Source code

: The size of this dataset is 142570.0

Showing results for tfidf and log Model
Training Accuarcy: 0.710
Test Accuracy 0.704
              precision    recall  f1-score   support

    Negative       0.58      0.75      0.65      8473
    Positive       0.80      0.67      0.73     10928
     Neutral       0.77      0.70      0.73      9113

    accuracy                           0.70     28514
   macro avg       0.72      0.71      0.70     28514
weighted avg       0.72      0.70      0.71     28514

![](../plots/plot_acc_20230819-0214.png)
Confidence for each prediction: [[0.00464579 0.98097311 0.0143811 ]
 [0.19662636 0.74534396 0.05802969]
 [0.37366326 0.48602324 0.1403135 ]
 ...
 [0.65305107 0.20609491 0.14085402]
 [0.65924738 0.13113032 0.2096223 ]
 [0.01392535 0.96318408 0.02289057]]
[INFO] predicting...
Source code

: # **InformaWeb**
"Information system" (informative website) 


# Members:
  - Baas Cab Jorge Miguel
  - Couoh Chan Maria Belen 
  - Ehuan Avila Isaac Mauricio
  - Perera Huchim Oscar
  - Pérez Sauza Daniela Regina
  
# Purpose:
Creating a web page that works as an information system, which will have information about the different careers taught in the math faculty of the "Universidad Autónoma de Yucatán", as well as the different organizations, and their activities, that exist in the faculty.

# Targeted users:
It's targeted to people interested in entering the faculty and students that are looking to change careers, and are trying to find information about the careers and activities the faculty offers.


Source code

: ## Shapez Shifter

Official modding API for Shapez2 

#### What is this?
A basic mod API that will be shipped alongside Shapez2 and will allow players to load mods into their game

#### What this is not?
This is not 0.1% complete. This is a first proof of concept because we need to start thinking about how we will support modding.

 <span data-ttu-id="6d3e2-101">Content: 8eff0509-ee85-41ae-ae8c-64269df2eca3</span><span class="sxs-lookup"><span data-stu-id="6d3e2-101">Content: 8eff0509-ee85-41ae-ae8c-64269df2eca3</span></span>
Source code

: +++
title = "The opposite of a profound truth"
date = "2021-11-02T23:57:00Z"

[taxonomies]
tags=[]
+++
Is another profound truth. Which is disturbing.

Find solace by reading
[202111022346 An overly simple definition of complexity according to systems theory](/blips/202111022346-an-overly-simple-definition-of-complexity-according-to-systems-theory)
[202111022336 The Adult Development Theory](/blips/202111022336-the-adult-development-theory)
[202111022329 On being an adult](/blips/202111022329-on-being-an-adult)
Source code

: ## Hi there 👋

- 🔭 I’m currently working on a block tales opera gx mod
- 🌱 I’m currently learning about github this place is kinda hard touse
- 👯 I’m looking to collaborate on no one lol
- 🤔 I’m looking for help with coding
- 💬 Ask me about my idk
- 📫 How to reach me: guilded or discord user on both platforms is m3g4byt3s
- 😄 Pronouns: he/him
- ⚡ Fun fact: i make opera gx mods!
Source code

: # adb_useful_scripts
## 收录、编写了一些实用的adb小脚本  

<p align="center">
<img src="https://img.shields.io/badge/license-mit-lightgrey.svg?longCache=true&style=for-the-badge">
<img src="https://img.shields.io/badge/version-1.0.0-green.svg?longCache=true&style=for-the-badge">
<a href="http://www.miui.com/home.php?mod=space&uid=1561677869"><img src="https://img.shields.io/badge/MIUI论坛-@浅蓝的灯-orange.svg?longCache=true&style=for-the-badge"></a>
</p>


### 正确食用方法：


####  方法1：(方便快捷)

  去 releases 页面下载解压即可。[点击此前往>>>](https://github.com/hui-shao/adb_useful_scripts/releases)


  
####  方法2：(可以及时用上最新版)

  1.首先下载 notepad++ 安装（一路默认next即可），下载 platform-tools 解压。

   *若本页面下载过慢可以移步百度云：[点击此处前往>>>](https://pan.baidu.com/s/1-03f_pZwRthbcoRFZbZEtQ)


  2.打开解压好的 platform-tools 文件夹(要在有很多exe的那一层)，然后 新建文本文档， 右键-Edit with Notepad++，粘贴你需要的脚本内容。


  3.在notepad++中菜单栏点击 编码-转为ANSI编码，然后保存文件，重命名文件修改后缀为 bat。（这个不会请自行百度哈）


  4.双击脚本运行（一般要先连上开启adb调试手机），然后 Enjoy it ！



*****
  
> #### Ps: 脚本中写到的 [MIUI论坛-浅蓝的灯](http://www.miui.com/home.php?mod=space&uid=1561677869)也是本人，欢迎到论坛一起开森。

━━━

For each record above, print an exact copy.

Source code

: The size of this dataset is 142570.0

Showing results for tfidf and log Model
Training Accuarcy: 0.710
Test Accuracy 0.704
              precision    recall  f1-score   support

    Negative       0.58      0.75      0.65      8473
    Positive       0.80      0.67      0.73     10928
     Neutral       0.77      0.70      0.73      9113

    accuracy                           0.70     28514
   macro avg       0.72      0.71      0.70     28514
weighted avg       0.72      0.70      0.71     28514

![](../plots/plot_acc_20230819-0214.png)
Confidence for each prediction: [[0.00464579 0.98097311 0.0143811 ]
 [0.19662636 0.74534396 0.05802969]
 [0.37366326 0.48602324 0.1403135 ]
 ...
 [0.65305107 0.20609491 0.14085402]
 [0.65924738 0.13113032 0.2096223 ]
 [0.01392535 0.96318408 0.02289057]]
[INFO] predicting...
Source code

: # **InformaWeb**
"Information system" (informative website) 


# Members:
  - Baas Cab Jorge Miguel
  - Couoh Chan Maria Belen 
  - Ehuan Avila Isaac Mauricio
  - Perera Huchim Oscar
  - Pérez Sauza Daniela Regina
  
# Purpose:
Creating a web page that works as an information system, which will have information about the different careers taught in the math faculty of the "Universidad Autónoma de Yucatán", as well as the different organizations, and their activities, that exist in the faculty.

# Targeted users:
It's targeted to people interested in entering the faculty and students that are looking to change careers, and are trying to find information about the careers and activities the faculty offers.


Source code

: ## Shapez Shifter

Official modding API for Shapez2 

#### What is this?
A basic mod API that will be shipped alongside Shapez2 and will allow players to load mods into their game

#### What this is not?
This is not 0.1% complete. This is a first proof of concept because we need to start thinking about how we will support modding.

 <span data-ttu-id="6d3e2-101">Content: 8eff0509-ee85-41ae-ae8c-64269df2eca3</span><span class="sxs-lookup"><span data-stu-id="6d3e2-101">Content: 8eff0509-ee85-41ae-ae8c-64269df2eca3</span></span>
Source code

: +++
title = "The opposite of a profound truth"
date = "2021-11-02T23:57:00Z"

[taxonomies]
tags=[]
+++
Is another profound truth. Which is disturbing.

Find solace by reading
[202111022346 An overly simple definition of complexity according to systems theory](/blips/202111022346-an-overly-simple-definition-of-complexity-according-to-systems-theory)
[202111022336 The Adult Development Theory](/blips/202111022336-the-adult-development-theory)
[202111022329 On being an adult](/blips/202111022329-on-being-an-adult)
Source code

: ## Hi there 👋

- 🔭 I’m currently working on a block tales opera gx mod
- 🌱 I’m currently learning about github this place is kinda hard touse
- 👯 I’m looking to collaborate on no one lol
- 🤔 I’m looking for help with coding
- 💬 Ask me about my idk
- 📫 How to reach me: guilded or discord user on both platforms is m3g4byt3s
- 😄 Pronouns: he/him
- ⚡ Fun fact: i make opera gx mods!
Source code

: # adb_useful_scripts
## 收录、编写了一些实用的adb小脚本  

<p align="center">
<img src="https://img.shields.io/badge/license-mit-lightgrey.svg?longCache=true&style=for-the-badge">
<img src="https://img.shields.io/badge/version-1.0.0-green.svg?longCache=true&style=for-the-badge">
<a href="http://www.miui.com/home.php?mod=space&uid=1561677869"><img src="https://img.shields.io/badge/MIUI论坛-@浅蓝的灯-orange.svg?longCache=true&style=for-the-badge"></a>
</p>


### 正确食用方法：


####  方法1：(方便快捷)

  去 releases 页面下载解压即可。[点击此前往>>>](https://github.com/hui-shao/adb_useful_scripts/releases)


  
####  方法2：(可以及时用上最新版)

  1.首先下载 notepad++ 安装（一路默认next即可），下载 platform-tools 解压。

   *若本页面下载过慢可以移步百度云：[点击此处前往>>>](https://pan.baidu.com/s/1-03f_pZwRthbcoRFZbZEtQ)


  2.打开解压好的 platform-tools 文件夹(要在有很多exe的那一层)，然后 新建文本文档， 右键-Edit with Notepad++，粘贴你需要的脚本内容。


  3.在notepad++中菜单栏点击 编码-转为ANSI编码，然后保存文件，重命名文件修改后缀为 bat。（这个不会请自行百度哈）


  4.双击脚本运行（一般要先连上开启adb调试手机），然后 Enjoy it ！



*****
  
> #### Ps: 脚本中写到的 [MIUI论坛-浅蓝的灯](http://www.miui.com/home.php?mod=space&uid=1561677869)也是本人，欢迎到论坛一起开森。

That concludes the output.